=== Begin Enclosure ===

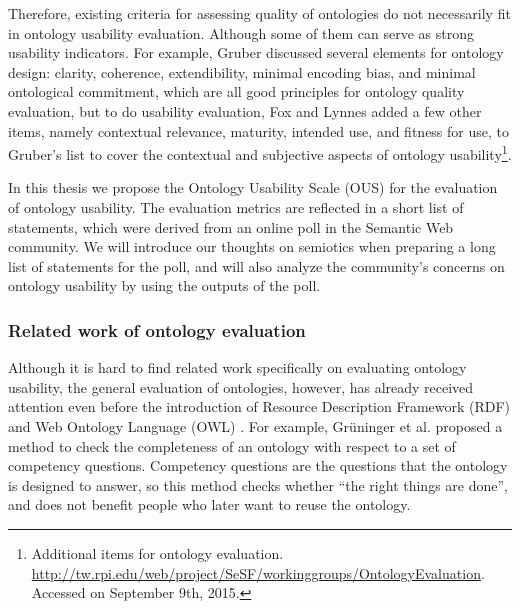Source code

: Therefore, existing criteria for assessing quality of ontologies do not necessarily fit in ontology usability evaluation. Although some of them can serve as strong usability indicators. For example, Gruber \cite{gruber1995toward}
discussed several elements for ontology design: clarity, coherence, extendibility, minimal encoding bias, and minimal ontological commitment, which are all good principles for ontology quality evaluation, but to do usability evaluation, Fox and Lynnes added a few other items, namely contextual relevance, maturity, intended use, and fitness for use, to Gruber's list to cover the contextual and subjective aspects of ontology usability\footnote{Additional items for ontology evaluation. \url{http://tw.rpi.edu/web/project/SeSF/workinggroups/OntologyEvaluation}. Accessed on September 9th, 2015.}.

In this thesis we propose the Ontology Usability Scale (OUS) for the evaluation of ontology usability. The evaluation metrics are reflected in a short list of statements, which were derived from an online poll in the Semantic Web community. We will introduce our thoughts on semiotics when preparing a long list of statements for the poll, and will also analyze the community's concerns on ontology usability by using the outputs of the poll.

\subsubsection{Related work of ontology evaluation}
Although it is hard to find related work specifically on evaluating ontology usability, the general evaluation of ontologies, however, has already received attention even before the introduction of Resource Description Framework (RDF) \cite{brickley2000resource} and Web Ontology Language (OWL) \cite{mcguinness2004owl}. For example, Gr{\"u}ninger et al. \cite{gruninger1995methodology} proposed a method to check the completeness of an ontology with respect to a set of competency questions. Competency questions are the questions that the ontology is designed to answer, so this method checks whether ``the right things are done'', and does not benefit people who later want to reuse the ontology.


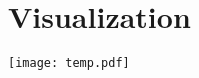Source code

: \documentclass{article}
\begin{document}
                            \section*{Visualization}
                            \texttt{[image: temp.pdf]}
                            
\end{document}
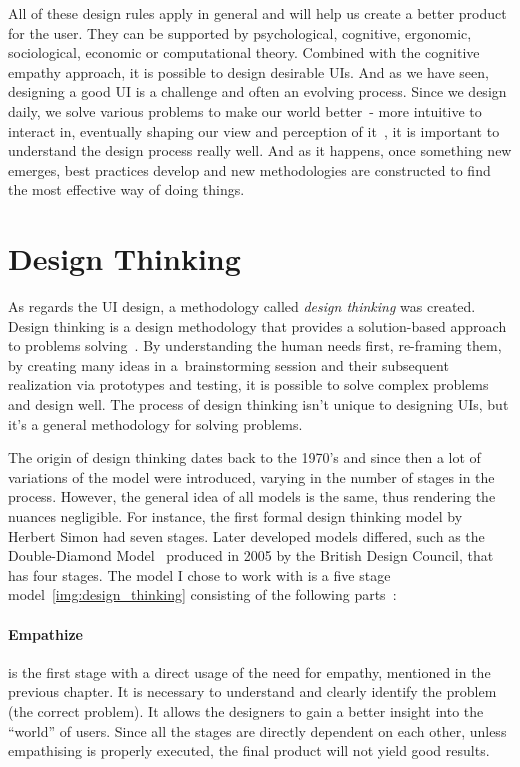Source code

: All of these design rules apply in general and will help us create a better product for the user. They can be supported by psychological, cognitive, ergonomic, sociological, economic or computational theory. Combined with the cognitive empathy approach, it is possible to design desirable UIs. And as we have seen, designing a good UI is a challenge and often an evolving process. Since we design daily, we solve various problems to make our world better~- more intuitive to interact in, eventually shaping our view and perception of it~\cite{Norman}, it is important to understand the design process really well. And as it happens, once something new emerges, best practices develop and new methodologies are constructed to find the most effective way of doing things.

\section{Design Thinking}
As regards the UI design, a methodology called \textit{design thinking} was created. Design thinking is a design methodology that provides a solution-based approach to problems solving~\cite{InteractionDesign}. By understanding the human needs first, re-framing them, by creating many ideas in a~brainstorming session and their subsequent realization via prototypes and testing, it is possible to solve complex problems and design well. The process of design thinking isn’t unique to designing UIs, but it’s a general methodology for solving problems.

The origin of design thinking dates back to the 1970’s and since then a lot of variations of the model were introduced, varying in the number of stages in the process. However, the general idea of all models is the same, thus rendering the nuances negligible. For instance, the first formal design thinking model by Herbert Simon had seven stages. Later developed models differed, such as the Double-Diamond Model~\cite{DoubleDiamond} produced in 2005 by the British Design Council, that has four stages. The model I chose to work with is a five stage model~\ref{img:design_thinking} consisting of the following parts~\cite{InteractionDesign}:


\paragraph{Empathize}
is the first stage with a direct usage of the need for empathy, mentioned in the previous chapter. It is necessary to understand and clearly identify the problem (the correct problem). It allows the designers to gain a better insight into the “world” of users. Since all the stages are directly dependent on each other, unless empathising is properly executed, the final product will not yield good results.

=== End Enclosure ===

Your task >>
Print exactly the lines from the first line of the records above through the line containing "work of ontology", both included, and leave the pictures out.

Result >>
Source code

: Therefore, existing criteria for assessing quality of ontologies do not necessarily fit in ontology usability evaluation. Although some of them can serve as strong usability indicators. For example, Gruber \cite{gruber1995toward}
discussed several elements for ontology design: clarity, coherence, extendibility, minimal encoding bias, and minimal ontological commitment, which are all good principles for ontology quality evaluation, but to do usability evaluation, Fox and Lynnes added a few other items, namely contextual relevance, maturity, intended use, and fitness for use, to Gruber's list to cover the contextual and subjective aspects of ontology usability\footnote{Additional items for ontology evaluation. \url{http://tw.rpi.edu/web/project/SeSF/workinggroups/OntologyEvaluation}. Accessed on September 9th, 2015.}.

In this thesis we propose the Ontology Usability Scale (OUS) for the evaluation of ontology usability. The evaluation metrics are reflected in a short list of statements, which were derived from an online poll in the Semantic Web community. We will introduce our thoughts on semiotics when preparing a long list of statements for the poll, and will also analyze the community's concerns on ontology usability by using the outputs of the poll.

\subsubsection{Related work of ontology evaluation}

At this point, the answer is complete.